Fresco dona 25 milioni per la ricerca
NEW YORK
Filantropia anno zero: da ieri con l’annuncio formale di una donazione da 25 milioni di dollari e del programma completo, che destinerà i fondi alla ricerca contro il morbo di Parkison, Paolo Fresco ha aperto una strada nuova per il non profit in Italia. Intanto ha quasi certamente stabilito un record per una donazione privata, anche perché nel giro di tre anni la donazione potrebbe salire a 60 milioni di dollari. Ma soprattutto ha portato un messaggio per trasformare il nostro settore non profit, per trasmettere quella carica di generosità a vantaggio delle attività benefiche che da noi non è certo diffusa. E ha contribuito a puntare l’indice verso il futuro, verso quel passaggio inevitabile dall’approccio più statalista attuale per la gestione di attività culturali e scientifiche a un approccio più anglosassone, che lascia ampio spazio ai privati, ai donatori, sia per la destinazione che per la gestione dei fondi. «Sono cresciuto professionalmente in una cultura anglosassone dove si riceve molto – e io credo di aver lavorato duro e di aver ricevuto molto – ma dove vale anche l’imperativo morale della «restituzione» mi dice Fresco in una chiaccherata con il nostro giornale. Paolo Fresco, ex vice-chairman di General Electric ed ex Presidente e amministratore delegato della Fiat aveva deciso di destinare la sua intera eredità alla fondazione Paolo e Marlene Fresco (fondazione Fresco). «Ma poi ho deciso che forse potevo fare qualcosa subito, in vita, in modo da poter essere certo che i fondi fossero impiegati come desideravo».
NEW YORK
La donazione è molto creativa sul piano della strutturazione, formalmente i soldi vanno alla New York University, anzi al Langone Medical Center della NYU con una destinazione di ricerca molto specifica: l’Università creerà l’Istituto Marlene e Paolo Fresco per il Parkinson e i disturbi motori (Istituto Fresco) guidato da un clinico e da un neuro scienziato.

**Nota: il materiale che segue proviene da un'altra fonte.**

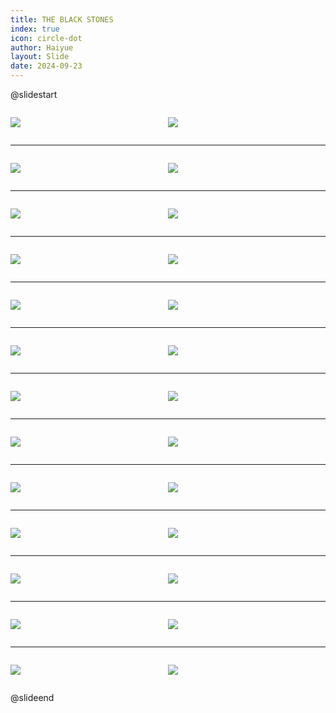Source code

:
 ```yaml
---
title: THE BLACK STONES
index: true
icon: circle-dot
author: Haiyue
layout: Slide
date: 2024-09-23
---
```

 
@slidestart

<div style="display:flex">
<div style="flex:1">

![](/reading/english/Level-Z/THE%20BLACK%20STONES/001.webp)
</div>
<div style="flex:1">

![](/reading/english/Level-Z/THE%20BLACK%20STONES/002.webp)
</div>
</div>

---

<div style="display:flex">
<div style="flex:1">

![](/reading/english/Level-Z/THE%20BLACK%20STONES/003.webp)
</div>
<div style="flex:1">

![](/reading/english/Level-Z/THE%20BLACK%20STONES/004.webp)
</div>
</div>

---

<div style="display:flex">
<div style="flex:1">

![](/reading/english/Level-Z/THE%20BLACK%20STONES/005.webp)
</div>
<div style="flex:1">

![](/reading/english/Level-Z/THE%20BLACK%20STONES/006.webp)
</div>
</div>

---

<div style="display:flex">
<div style="flex:1">

![](/reading/english/Level-Z/THE%20BLACK%20STONES/007.webp)
</div>
<div style="flex:1">

![](/reading/english/Level-Z/THE%20BLACK%20STONES/008.webp)
</div>
</div>

---

<div style="display:flex">
<div style="flex:1">

![](/reading/english/Level-Z/THE%20BLACK%20STONES/009.webp)
</div>
<div style="flex:1">

![](/reading/english/Level-Z/THE%20BLACK%20STONES/010.webp)
</div>
</div>

---

<div style="display:flex">
<div style="flex:1">

![](/reading/english/Level-Z/THE%20BLACK%20STONES/011.webp)
</div>
<div style="flex:1">

![](/reading/english/Level-Z/THE%20BLACK%20STONES/012.webp)
</div>
</div>

---

<div style="display:flex">
<div style="flex:1">

![](/reading/english/Level-Z/THE%20BLACK%20STONES/013.webp)
</div>
<div style="flex:1">

![](/reading/english/Level-Z/THE%20BLACK%20STONES/014.webp)
</div>
</div>

---

<div style="display:flex">
<div style="flex:1">

![](/reading/english/Level-Z/THE%20BLACK%20STONES/015.webp)
</div>
<div style="flex:1">

![](/reading/english/Level-Z/THE%20BLACK%20STONES/016.webp)
</div>
</div>

---

<div style="display:flex">
<div style="flex:1">

![](/reading/english/Level-Z/THE%20BLACK%20STONES/017.webp)
</div>
<div style="flex:1">

![](/reading/english/Level-Z/THE%20BLACK%20STONES/018.webp)
</div>
</div>

---

<div style="display:flex">
<div style="flex:1">

![](/reading/english/Level-Z/THE%20BLACK%20STONES/019.webp)
</div>
<div style="flex:1">

![](/reading/english/Level-Z/THE%20BLACK%20STONES/020.webp)
</div>
</div>

---

<div style="display:flex">
<div style="flex:1">

![](/reading/english/Level-Z/THE%20BLACK%20STONES/021.webp)
</div>
<div style="flex:1">

![](/reading/english/Level-Z/THE%20BLACK%20STONES/022.webp)
</div>
</div>

---

<div style="display:flex">
<div style="flex:1">

![](/reading/english/Level-Z/THE%20BLACK%20STONES/023.webp)
</div>
<div style="flex:1">

![](/reading/english/Level-Z/THE%20BLACK%20STONES/024.webp)
</div>
</div>

---

<div style="display:flex">
<div style="flex:1">

![](/reading/english/Level-Z/THE%20BLACK%20STONES/025.webp)
</div>
<div style="flex:1">

![](/reading/english/Level-Z/THE%20BLACK%20STONES/026.webp)
</div>
</div>

@slideend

Un terzo della donazione però sarà gestito dalla fondazione italiana che finanzierà istituti di ricerca nel nostro paese in coordinamento con il comitato scientifico di NYU. Un altro terzo sarà destinato dalla università americana a ricercatori italiani che potranno andare a lavorare per due anni in America nella specialità, con l’impegno a rientrare in Italia e lavorare altri due anni sempre pagati dalla fondazione: «In questo modo creiamo un ponte solido fra Italia e Stati Uniti che consentirà ai nostri scienziati di lavorare in ambienti stimolanti ma di riportare la loro expertise nel nostro paese. Oggi i migliori scienziati italiani reclutati dagli ospedali universitari americani raramente tornano» . Ma al di là dei dettagli, resta l’impostazione creativa per questa donazione: «Non sono un Re Mida, ma spero che la mia azione serva anche da esempio per cambiare una certa cultura italiana molto più prudente. Ci vorrà tempo ma so che il governo è d’accordo sulla necessità di seguire questo tracciato – dice ancora Fresco – Che siano offerte deduzioni fiscali. Ma l’importante a questo punto è che persone con ampie disponibilità si muovano nella stessa direzione, ci vorrà un cambio culturale: del resto credo che il dovere della restituzione sia un valore universale».